Unable to maintain adequate communications with his fast-moving right-flank armies, Moltke sent his trusted intelligence chief Lt. Colonel Richard Hentsch to assess the situation...and to issue orders for a retreat if necessary. When on September 9 Hentsch discovered that Buelow's Second Army had been pushed back by the French Fifth, and he realized that the BEF was moving into broad gap between the German First and Second Armies, he ordered both armies to retreat to the Aisne River, 40 miles north of the Marne. Kluck, realizing defeat and looking to shift the blame for his tactical error, was only happy to retreat in order to prevent his army from being encircled.
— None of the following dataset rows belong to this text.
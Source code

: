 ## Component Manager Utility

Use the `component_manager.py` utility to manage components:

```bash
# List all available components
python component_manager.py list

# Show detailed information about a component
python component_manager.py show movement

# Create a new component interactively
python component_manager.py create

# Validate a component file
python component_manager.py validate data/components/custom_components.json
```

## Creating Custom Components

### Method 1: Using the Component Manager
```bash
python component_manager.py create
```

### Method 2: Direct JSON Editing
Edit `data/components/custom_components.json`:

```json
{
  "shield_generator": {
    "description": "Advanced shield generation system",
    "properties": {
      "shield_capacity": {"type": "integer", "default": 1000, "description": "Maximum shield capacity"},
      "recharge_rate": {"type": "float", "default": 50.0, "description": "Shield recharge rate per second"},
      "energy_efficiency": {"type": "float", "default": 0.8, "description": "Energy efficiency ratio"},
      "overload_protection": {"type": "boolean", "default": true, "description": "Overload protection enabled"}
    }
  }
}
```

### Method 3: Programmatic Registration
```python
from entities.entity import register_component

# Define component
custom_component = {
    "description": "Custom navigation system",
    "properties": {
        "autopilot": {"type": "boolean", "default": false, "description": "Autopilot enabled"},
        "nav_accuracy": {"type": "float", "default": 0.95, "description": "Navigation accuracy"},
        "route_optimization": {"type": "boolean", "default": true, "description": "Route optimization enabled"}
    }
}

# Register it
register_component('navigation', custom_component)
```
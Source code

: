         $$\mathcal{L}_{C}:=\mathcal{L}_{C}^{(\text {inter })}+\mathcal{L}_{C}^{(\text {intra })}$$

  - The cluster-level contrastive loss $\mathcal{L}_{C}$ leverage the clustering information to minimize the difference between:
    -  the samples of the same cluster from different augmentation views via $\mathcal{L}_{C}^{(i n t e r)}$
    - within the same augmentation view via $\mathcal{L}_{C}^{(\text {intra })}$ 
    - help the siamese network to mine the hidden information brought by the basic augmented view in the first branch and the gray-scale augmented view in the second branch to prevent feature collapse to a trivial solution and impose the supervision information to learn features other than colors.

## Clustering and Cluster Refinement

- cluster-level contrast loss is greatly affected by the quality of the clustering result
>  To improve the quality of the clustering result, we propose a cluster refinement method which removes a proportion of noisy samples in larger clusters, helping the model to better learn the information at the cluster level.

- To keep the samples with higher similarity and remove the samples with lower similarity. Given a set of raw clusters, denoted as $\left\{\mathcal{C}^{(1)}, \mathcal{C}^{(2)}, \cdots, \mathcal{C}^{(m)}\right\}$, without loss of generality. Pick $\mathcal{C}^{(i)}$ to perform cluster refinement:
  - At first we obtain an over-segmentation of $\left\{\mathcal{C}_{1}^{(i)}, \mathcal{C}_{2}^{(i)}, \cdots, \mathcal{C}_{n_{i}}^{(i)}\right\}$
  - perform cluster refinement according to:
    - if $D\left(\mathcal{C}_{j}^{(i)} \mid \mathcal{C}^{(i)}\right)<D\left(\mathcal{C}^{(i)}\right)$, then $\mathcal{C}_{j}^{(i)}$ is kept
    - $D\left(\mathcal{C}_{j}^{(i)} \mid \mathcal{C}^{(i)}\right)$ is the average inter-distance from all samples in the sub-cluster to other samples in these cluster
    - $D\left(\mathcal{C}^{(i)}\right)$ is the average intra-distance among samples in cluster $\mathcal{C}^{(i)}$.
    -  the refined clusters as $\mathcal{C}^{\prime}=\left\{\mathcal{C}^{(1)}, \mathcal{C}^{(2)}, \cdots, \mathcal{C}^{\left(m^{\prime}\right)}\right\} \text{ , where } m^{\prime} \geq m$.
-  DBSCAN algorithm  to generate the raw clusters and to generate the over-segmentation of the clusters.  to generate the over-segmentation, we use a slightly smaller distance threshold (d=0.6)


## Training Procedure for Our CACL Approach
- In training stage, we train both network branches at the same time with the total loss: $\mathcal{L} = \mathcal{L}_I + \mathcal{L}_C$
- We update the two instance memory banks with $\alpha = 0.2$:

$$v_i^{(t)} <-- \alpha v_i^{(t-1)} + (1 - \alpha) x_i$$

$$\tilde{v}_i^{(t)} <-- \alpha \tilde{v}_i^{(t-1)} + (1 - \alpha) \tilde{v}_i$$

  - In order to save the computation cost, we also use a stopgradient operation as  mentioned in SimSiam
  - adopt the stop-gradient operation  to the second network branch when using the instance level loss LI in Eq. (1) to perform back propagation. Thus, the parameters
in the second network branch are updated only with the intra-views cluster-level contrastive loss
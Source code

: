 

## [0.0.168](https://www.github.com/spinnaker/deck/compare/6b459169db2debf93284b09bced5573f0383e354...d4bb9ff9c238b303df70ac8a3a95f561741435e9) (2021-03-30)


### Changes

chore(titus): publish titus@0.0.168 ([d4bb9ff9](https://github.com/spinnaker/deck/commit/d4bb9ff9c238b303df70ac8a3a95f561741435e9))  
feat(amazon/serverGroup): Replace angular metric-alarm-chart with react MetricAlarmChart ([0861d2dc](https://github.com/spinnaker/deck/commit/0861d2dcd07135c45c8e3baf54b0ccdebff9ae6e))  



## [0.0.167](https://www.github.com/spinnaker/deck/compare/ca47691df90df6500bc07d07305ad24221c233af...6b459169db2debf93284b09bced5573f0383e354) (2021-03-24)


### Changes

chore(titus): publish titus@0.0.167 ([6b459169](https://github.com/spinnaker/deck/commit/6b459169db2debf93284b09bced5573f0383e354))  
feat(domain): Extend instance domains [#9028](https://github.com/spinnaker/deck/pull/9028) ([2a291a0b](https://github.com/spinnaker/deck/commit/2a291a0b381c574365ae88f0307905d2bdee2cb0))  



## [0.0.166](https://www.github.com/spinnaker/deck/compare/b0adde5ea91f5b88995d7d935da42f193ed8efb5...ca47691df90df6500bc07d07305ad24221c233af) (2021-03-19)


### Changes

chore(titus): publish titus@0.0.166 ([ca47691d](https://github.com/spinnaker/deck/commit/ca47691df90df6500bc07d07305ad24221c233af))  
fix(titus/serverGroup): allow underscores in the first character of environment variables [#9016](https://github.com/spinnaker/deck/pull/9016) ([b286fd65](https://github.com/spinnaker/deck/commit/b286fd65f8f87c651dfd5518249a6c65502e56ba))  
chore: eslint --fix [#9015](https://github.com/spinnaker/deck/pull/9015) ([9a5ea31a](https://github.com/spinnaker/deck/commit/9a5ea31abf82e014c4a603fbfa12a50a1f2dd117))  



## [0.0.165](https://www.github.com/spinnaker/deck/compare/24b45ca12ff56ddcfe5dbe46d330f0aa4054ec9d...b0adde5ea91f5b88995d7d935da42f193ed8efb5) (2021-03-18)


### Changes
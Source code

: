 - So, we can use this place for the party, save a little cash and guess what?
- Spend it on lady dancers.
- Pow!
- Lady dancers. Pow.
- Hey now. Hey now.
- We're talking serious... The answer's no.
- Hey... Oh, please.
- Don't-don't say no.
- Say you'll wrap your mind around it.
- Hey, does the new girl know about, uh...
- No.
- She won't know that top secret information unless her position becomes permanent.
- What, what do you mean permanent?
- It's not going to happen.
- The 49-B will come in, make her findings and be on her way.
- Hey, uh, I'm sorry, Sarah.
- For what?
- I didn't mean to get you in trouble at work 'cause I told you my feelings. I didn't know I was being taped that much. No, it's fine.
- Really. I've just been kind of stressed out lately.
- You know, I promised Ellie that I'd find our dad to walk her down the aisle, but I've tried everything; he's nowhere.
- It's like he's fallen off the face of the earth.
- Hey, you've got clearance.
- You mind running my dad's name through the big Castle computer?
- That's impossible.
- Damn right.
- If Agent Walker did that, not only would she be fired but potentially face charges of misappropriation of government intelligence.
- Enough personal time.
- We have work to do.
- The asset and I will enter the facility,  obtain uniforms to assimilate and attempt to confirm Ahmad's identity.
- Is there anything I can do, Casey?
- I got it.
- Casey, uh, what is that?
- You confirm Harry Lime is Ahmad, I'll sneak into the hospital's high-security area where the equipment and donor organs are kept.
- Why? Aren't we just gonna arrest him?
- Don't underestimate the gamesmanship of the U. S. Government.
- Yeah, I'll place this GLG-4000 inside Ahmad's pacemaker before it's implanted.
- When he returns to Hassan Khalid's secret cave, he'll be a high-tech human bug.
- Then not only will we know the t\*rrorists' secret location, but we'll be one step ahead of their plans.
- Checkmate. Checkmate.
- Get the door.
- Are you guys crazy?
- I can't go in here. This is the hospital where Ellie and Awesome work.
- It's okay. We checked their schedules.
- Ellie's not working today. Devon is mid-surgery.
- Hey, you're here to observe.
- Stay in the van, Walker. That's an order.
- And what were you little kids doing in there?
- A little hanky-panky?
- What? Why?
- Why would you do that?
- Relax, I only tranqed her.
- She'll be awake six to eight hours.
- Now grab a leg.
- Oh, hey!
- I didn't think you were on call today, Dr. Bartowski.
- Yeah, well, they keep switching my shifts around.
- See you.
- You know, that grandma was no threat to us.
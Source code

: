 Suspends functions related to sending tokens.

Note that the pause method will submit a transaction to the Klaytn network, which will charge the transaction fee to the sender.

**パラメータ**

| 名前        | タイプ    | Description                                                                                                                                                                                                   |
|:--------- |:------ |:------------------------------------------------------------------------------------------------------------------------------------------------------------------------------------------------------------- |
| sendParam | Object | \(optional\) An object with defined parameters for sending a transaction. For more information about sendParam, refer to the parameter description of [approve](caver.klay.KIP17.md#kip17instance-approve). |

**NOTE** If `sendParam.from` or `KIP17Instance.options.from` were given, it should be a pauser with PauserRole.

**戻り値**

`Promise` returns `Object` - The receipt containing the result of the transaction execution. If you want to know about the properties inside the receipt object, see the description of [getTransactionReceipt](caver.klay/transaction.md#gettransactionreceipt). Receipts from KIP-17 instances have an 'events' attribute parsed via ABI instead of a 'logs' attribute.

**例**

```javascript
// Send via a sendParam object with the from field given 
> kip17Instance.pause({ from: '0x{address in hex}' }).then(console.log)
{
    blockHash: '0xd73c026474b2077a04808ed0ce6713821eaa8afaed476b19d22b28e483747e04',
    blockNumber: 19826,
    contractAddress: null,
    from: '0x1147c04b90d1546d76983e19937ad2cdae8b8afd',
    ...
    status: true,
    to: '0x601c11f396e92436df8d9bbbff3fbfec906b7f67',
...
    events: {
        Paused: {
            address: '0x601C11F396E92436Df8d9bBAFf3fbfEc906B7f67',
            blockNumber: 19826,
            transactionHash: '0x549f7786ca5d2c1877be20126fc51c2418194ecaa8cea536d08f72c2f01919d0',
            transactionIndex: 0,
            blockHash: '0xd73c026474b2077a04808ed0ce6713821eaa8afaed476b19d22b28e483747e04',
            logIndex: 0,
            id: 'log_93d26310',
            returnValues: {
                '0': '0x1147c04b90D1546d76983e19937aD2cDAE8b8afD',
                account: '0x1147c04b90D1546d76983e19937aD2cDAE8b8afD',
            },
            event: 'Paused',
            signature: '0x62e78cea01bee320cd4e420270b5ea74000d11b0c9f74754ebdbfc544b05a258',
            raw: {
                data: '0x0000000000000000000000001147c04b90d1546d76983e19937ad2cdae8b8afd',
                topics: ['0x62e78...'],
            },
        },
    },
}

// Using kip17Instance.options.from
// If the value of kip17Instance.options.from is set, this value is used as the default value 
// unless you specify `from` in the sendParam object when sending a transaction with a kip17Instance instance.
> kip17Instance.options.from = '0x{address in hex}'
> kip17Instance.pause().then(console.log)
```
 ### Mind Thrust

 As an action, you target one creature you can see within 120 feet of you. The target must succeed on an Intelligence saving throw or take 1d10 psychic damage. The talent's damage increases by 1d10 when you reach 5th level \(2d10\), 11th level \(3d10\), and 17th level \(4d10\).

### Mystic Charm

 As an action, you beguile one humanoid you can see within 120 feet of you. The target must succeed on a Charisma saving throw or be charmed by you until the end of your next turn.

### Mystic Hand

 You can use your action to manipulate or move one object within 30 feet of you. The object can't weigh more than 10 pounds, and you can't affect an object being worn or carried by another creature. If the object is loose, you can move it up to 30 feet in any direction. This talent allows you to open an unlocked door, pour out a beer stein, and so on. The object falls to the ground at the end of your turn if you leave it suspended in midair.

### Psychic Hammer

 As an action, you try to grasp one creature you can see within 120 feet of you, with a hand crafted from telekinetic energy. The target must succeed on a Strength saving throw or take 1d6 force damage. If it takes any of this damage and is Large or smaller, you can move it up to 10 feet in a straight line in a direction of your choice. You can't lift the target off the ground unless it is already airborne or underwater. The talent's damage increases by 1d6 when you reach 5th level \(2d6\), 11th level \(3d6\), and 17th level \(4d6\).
The First Battle of the Marne was not a conclusive one but was strategically a great victory for France. The Germans, who had considered themselves invincible, slowly began to comprehend that they had suffered a great defeat to an enemy whose fighting abilities they despised. German casualties during the First Marne totaled nearly 300,000.